■ **Task to carry out**: Respond with nothing but the number of lines in this data that include the word "tirer".

Collected data
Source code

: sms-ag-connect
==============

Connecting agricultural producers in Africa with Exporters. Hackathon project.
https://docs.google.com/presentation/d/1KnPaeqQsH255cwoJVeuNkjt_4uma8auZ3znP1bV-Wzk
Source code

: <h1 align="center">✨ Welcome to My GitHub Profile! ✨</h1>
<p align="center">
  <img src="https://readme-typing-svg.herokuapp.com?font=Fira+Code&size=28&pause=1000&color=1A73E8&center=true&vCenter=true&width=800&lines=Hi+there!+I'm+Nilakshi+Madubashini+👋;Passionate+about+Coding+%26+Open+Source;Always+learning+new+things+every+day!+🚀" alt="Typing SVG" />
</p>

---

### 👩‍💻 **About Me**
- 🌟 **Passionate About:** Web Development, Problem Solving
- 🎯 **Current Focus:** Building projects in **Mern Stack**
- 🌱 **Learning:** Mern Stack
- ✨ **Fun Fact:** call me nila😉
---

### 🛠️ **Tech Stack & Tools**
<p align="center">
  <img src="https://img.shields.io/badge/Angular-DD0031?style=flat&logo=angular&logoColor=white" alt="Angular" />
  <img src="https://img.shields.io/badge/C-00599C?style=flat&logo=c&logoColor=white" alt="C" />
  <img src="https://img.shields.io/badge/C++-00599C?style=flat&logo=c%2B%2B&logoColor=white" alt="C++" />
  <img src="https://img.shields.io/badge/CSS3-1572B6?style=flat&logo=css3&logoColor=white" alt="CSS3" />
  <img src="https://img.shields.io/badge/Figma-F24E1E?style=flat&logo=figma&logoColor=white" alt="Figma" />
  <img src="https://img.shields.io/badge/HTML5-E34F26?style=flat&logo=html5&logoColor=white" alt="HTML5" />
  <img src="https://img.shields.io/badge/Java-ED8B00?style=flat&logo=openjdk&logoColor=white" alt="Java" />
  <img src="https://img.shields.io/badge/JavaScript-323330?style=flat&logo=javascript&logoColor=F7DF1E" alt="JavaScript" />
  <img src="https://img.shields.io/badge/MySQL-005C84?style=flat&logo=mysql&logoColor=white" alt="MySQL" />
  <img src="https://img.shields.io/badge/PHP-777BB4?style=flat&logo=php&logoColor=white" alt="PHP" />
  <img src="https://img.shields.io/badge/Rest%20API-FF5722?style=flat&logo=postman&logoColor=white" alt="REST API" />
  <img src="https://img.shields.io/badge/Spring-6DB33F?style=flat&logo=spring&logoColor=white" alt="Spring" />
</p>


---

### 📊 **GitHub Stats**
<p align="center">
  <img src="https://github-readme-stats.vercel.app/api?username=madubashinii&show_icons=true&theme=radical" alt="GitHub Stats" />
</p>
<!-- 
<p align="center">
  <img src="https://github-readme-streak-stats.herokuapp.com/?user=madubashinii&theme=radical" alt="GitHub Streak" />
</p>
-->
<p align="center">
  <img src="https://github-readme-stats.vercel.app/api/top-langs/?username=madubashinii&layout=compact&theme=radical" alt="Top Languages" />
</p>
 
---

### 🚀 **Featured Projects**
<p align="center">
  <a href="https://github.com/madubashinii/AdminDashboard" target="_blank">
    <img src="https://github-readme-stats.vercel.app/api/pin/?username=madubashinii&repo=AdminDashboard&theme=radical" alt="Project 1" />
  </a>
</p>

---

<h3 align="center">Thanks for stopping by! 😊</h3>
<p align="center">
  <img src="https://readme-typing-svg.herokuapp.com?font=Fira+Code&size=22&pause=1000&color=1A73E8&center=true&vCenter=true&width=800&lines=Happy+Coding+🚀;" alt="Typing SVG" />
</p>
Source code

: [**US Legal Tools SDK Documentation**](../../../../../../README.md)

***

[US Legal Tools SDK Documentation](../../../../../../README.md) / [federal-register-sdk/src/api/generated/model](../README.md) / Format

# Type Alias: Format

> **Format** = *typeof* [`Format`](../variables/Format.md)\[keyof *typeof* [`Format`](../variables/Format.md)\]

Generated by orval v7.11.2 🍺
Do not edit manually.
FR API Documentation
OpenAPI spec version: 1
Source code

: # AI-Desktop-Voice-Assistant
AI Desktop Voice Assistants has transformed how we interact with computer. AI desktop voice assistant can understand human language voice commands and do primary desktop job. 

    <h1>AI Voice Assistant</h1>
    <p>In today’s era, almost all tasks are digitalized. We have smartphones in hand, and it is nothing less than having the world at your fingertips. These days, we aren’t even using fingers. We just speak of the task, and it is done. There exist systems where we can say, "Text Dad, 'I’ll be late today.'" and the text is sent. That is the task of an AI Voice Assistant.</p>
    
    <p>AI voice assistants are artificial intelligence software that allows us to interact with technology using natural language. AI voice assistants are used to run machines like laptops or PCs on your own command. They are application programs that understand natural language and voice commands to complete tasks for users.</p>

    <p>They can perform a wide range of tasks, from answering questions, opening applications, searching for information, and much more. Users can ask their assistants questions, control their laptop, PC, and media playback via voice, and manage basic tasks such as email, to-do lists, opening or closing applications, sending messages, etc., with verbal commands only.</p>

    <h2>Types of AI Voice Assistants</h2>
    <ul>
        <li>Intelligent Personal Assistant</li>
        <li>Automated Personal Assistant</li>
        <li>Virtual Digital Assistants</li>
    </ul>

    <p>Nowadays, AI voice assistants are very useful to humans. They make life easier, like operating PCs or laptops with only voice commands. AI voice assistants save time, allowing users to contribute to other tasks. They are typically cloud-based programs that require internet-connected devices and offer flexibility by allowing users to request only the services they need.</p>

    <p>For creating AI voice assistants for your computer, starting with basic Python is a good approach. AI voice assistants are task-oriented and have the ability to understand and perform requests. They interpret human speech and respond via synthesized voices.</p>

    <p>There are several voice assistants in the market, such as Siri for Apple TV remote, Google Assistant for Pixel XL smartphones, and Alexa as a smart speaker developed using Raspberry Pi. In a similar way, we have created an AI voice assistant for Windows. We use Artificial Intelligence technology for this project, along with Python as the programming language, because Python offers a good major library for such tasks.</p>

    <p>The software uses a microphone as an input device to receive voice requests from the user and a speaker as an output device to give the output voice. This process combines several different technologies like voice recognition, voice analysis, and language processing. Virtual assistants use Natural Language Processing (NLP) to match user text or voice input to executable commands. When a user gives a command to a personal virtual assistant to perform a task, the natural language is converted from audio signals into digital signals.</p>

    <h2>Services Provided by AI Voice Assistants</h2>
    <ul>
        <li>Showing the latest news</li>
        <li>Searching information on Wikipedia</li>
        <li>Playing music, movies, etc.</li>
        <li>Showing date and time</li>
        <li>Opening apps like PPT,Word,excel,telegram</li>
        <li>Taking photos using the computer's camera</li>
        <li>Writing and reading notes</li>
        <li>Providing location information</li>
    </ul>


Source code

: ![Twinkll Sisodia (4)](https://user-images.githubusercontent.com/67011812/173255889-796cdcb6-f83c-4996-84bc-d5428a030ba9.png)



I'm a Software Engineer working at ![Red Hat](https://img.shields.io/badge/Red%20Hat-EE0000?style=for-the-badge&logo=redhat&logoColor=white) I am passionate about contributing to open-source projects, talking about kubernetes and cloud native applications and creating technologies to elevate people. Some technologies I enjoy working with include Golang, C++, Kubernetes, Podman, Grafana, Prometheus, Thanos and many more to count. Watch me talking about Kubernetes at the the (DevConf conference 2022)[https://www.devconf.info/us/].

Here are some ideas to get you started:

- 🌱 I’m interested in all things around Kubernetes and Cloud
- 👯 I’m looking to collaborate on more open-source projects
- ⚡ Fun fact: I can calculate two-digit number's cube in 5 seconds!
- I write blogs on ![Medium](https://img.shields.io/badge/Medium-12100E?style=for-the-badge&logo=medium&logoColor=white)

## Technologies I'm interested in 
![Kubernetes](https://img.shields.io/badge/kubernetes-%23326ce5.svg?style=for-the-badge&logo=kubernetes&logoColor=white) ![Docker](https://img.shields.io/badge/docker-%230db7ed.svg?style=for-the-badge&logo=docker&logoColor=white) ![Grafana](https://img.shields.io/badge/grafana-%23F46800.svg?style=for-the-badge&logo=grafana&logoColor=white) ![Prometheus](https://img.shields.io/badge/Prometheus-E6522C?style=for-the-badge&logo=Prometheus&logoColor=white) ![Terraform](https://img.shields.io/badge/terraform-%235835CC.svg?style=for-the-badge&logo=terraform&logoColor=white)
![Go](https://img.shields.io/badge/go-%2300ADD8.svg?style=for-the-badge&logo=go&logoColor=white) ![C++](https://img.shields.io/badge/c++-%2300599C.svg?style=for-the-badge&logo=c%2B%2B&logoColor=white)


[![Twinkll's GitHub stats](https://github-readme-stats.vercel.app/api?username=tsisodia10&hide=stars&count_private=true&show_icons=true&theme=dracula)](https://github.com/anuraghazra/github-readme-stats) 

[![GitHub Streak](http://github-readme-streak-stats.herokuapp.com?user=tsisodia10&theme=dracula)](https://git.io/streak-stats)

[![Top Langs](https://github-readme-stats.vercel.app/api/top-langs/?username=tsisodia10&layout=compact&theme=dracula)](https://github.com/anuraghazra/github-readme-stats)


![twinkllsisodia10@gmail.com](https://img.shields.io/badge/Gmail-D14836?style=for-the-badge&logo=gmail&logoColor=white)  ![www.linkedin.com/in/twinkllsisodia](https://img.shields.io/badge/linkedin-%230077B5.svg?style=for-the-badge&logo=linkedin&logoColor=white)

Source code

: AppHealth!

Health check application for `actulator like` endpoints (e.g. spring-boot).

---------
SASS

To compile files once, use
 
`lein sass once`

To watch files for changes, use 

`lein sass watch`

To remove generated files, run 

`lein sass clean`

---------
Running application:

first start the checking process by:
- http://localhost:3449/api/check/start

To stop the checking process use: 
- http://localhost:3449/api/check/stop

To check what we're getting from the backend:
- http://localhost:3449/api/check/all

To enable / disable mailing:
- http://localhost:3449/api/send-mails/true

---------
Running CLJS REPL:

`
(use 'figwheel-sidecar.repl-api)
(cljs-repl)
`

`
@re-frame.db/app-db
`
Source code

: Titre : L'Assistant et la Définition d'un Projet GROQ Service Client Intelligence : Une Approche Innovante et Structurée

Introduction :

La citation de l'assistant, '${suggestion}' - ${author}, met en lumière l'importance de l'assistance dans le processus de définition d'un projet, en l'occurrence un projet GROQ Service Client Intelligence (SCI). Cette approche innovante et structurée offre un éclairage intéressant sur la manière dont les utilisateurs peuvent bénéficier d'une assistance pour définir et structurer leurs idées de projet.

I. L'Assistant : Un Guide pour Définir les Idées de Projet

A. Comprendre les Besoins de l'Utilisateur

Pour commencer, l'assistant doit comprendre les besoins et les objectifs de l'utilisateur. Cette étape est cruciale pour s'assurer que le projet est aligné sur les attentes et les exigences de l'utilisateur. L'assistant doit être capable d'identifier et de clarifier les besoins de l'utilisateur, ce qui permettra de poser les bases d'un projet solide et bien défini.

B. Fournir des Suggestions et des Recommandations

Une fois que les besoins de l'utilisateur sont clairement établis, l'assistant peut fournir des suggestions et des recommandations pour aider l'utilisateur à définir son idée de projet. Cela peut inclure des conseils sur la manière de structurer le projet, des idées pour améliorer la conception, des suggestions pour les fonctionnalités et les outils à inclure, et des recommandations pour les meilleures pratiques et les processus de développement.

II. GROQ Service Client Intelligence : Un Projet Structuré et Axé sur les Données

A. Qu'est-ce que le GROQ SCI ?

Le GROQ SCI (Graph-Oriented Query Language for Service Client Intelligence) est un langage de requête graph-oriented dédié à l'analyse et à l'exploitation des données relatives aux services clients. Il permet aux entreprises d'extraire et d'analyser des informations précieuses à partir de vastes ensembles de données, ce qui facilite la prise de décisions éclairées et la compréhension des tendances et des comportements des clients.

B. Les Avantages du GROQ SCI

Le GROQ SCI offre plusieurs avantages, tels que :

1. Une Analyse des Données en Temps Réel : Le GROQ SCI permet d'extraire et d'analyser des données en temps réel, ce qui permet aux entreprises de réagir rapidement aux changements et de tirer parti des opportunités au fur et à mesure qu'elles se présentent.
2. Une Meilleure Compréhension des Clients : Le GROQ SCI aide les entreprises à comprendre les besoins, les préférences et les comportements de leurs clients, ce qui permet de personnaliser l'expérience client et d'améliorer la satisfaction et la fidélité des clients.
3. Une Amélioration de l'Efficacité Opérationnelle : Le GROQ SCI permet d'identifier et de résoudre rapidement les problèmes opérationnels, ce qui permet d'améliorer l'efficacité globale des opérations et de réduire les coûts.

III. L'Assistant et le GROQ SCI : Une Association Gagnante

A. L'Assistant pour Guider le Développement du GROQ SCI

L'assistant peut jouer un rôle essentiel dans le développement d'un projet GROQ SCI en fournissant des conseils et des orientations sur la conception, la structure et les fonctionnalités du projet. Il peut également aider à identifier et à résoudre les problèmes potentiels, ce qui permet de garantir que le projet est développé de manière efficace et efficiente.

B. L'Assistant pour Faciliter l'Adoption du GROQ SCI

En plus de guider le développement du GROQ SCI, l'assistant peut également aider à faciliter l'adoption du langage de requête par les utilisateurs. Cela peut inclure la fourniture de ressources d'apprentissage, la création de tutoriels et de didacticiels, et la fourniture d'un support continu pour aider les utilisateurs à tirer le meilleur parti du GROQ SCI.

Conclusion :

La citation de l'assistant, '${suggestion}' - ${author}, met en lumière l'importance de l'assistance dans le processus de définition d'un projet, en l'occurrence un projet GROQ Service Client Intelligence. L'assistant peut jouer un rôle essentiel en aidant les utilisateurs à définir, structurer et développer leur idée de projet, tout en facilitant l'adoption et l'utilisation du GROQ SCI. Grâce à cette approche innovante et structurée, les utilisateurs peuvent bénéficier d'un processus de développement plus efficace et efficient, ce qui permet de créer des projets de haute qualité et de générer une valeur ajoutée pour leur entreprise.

■ **Result below**: 2